ENTRIES SHOWN =>
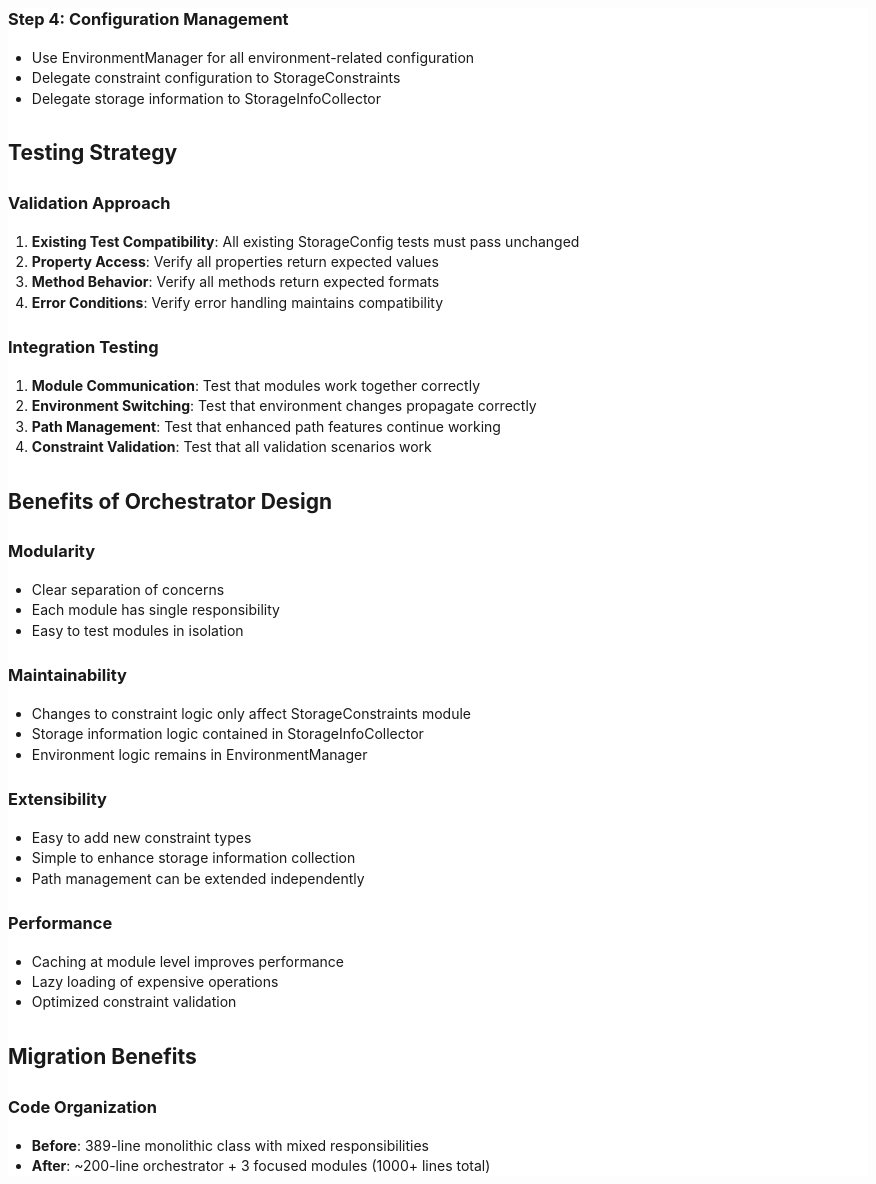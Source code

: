 ### Step 4: Configuration Management
- Use EnvironmentManager for all environment-related configuration
- Delegate constraint configuration to StorageConstraints
- Delegate storage information to StorageInfoCollector

## Testing Strategy

### Validation Approach
1. **Existing Test Compatibility**: All existing StorageConfig tests must pass unchanged
2. **Property Access**: Verify all properties return expected values
3. **Method Behavior**: Verify all methods return expected formats
4. **Error Conditions**: Verify error handling maintains compatibility

### Integration Testing
1. **Module Communication**: Test that modules work together correctly
2. **Environment Switching**: Test that environment changes propagate correctly
3. **Path Management**: Test that enhanced path features continue working
4. **Constraint Validation**: Test that all validation scenarios work

## Benefits of Orchestrator Design

### Modularity
- Clear separation of concerns
- Each module has single responsibility
- Easy to test modules in isolation

### Maintainability  
- Changes to constraint logic only affect StorageConstraints module
- Storage information logic contained in StorageInfoCollector
- Environment logic remains in EnvironmentManager

### Extensibility
- Easy to add new constraint types
- Simple to enhance storage information collection
- Path management can be extended independently

### Performance
- Caching at module level improves performance
- Lazy loading of expensive operations
- Optimized constraint validation

## Migration Benefits

### Code Organization
- **Before**: 389-line monolithic class with mixed responsibilities
- **After**: ~200-line orchestrator + 3 focused modules (1000+ lines total)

WHAT YOU SHOULD DO => Using the material above, reproduce exactly the line that contains "3. **Path Management**: Test" and all lines after it through the last one, and only those.

OUTPUT BELOW =>
3. **Path Management**: Test that enhanced path features continue working
4. **Constraint Validation**: Test that all validation scenarios work

## Benefits of Orchestrator Design

### Modularity
- Clear separation of concerns
- Each module has single responsibility
- Easy to test modules in isolation

### Maintainability  
- Changes to constraint logic only affect StorageConstraints module
- Storage information logic contained in StorageInfoCollector
- Environment logic remains in EnvironmentManager

### Extensibility
- Easy to add new constraint types
- Simple to enhance storage information collection
- Path management can be extended independently

### Performance
- Caching at module level improves performance
- Lazy loading of expensive operations
- Optimized constraint validation

## Migration Benefits

### Code Organization
- **Before**: 389-line monolithic class with mixed responsibilities
- **After**: ~200-line orchestrator + 3 focused modules (1000+ lines total)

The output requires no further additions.